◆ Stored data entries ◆
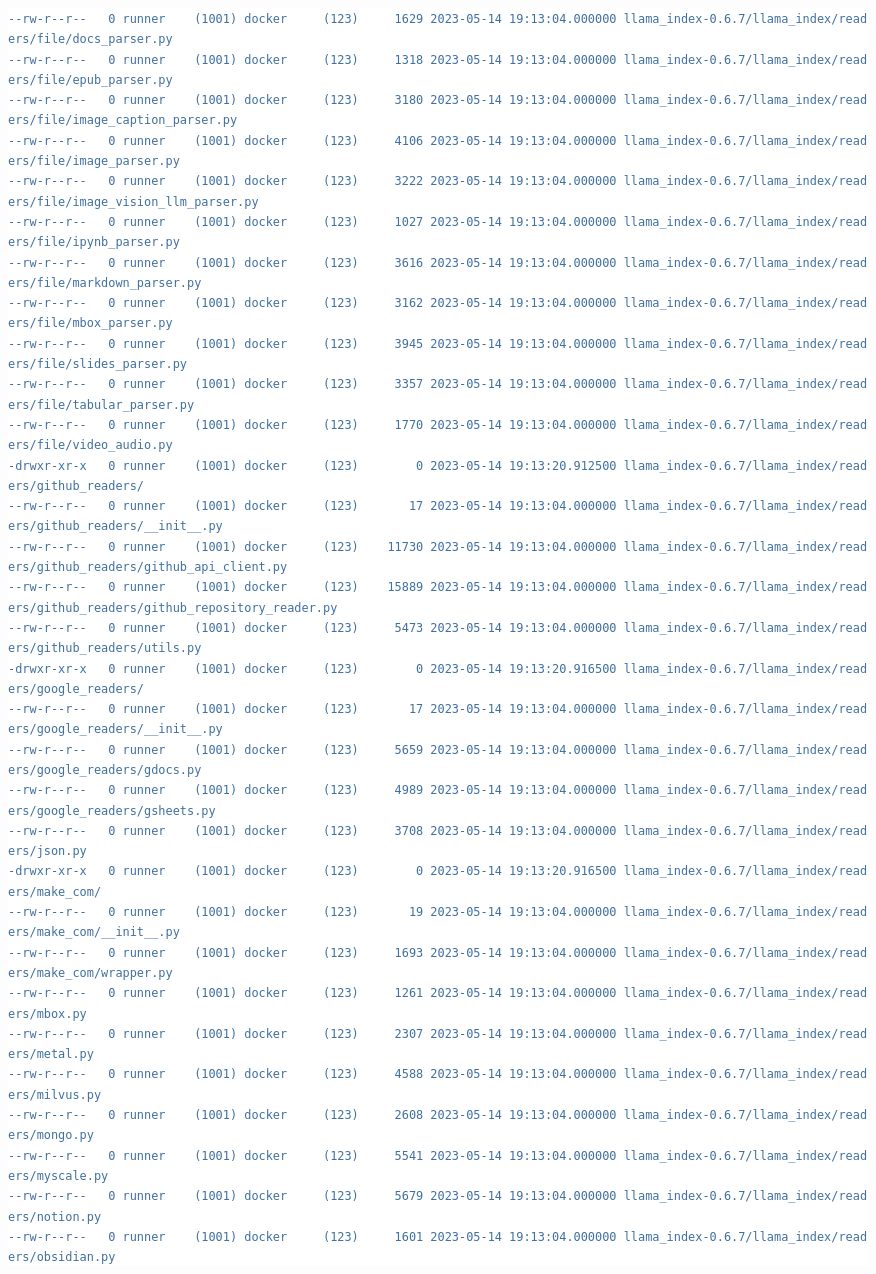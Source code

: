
 ```diff
--rw-r--r--   0 runner    (1001) docker     (123)     1629 2023-05-14 19:13:04.000000 llama_index-0.6.7/llama_index/readers/file/docs_parser.py
--rw-r--r--   0 runner    (1001) docker     (123)     1318 2023-05-14 19:13:04.000000 llama_index-0.6.7/llama_index/readers/file/epub_parser.py
--rw-r--r--   0 runner    (1001) docker     (123)     3180 2023-05-14 19:13:04.000000 llama_index-0.6.7/llama_index/readers/file/image_caption_parser.py
--rw-r--r--   0 runner    (1001) docker     (123)     4106 2023-05-14 19:13:04.000000 llama_index-0.6.7/llama_index/readers/file/image_parser.py
--rw-r--r--   0 runner    (1001) docker     (123)     3222 2023-05-14 19:13:04.000000 llama_index-0.6.7/llama_index/readers/file/image_vision_llm_parser.py
--rw-r--r--   0 runner    (1001) docker     (123)     1027 2023-05-14 19:13:04.000000 llama_index-0.6.7/llama_index/readers/file/ipynb_parser.py
--rw-r--r--   0 runner    (1001) docker     (123)     3616 2023-05-14 19:13:04.000000 llama_index-0.6.7/llama_index/readers/file/markdown_parser.py
--rw-r--r--   0 runner    (1001) docker     (123)     3162 2023-05-14 19:13:04.000000 llama_index-0.6.7/llama_index/readers/file/mbox_parser.py
--rw-r--r--   0 runner    (1001) docker     (123)     3945 2023-05-14 19:13:04.000000 llama_index-0.6.7/llama_index/readers/file/slides_parser.py
--rw-r--r--   0 runner    (1001) docker     (123)     3357 2023-05-14 19:13:04.000000 llama_index-0.6.7/llama_index/readers/file/tabular_parser.py
--rw-r--r--   0 runner    (1001) docker     (123)     1770 2023-05-14 19:13:04.000000 llama_index-0.6.7/llama_index/readers/file/video_audio.py
-drwxr-xr-x   0 runner    (1001) docker     (123)        0 2023-05-14 19:13:20.912500 llama_index-0.6.7/llama_index/readers/github_readers/
--rw-r--r--   0 runner    (1001) docker     (123)       17 2023-05-14 19:13:04.000000 llama_index-0.6.7/llama_index/readers/github_readers/__init__.py
--rw-r--r--   0 runner    (1001) docker     (123)    11730 2023-05-14 19:13:04.000000 llama_index-0.6.7/llama_index/readers/github_readers/github_api_client.py
--rw-r--r--   0 runner    (1001) docker     (123)    15889 2023-05-14 19:13:04.000000 llama_index-0.6.7/llama_index/readers/github_readers/github_repository_reader.py
--rw-r--r--   0 runner    (1001) docker     (123)     5473 2023-05-14 19:13:04.000000 llama_index-0.6.7/llama_index/readers/github_readers/utils.py
-drwxr-xr-x   0 runner    (1001) docker     (123)        0 2023-05-14 19:13:20.916500 llama_index-0.6.7/llama_index/readers/google_readers/
--rw-r--r--   0 runner    (1001) docker     (123)       17 2023-05-14 19:13:04.000000 llama_index-0.6.7/llama_index/readers/google_readers/__init__.py
--rw-r--r--   0 runner    (1001) docker     (123)     5659 2023-05-14 19:13:04.000000 llama_index-0.6.7/llama_index/readers/google_readers/gdocs.py
--rw-r--r--   0 runner    (1001) docker     (123)     4989 2023-05-14 19:13:04.000000 llama_index-0.6.7/llama_index/readers/google_readers/gsheets.py
--rw-r--r--   0 runner    (1001) docker     (123)     3708 2023-05-14 19:13:04.000000 llama_index-0.6.7/llama_index/readers/json.py
-drwxr-xr-x   0 runner    (1001) docker     (123)        0 2023-05-14 19:13:20.916500 llama_index-0.6.7/llama_index/readers/make_com/
--rw-r--r--   0 runner    (1001) docker     (123)       19 2023-05-14 19:13:04.000000 llama_index-0.6.7/llama_index/readers/make_com/__init__.py
--rw-r--r--   0 runner    (1001) docker     (123)     1693 2023-05-14 19:13:04.000000 llama_index-0.6.7/llama_index/readers/make_com/wrapper.py
--rw-r--r--   0 runner    (1001) docker     (123)     1261 2023-05-14 19:13:04.000000 llama_index-0.6.7/llama_index/readers/mbox.py
--rw-r--r--   0 runner    (1001) docker     (123)     2307 2023-05-14 19:13:04.000000 llama_index-0.6.7/llama_index/readers/metal.py
--rw-r--r--   0 runner    (1001) docker     (123)     4588 2023-05-14 19:13:04.000000 llama_index-0.6.7/llama_index/readers/milvus.py
--rw-r--r--   0 runner    (1001) docker     (123)     2608 2023-05-14 19:13:04.000000 llama_index-0.6.7/llama_index/readers/mongo.py
--rw-r--r--   0 runner    (1001) docker     (123)     5541 2023-05-14 19:13:04.000000 llama_index-0.6.7/llama_index/readers/myscale.py
--rw-r--r--   0 runner    (1001) docker     (123)     5679 2023-05-14 19:13:04.000000 llama_index-0.6.7/llama_index/readers/notion.py
--rw-r--r--   0 runner    (1001) docker     (123)     1601 2023-05-14 19:13:04.000000 llama_index-0.6.7/llama_index/readers/obsidian.py
```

◆ The task ◆
The answer must be a single number: the count of lines in the entries that include "file".

◆ Final answer ◆
11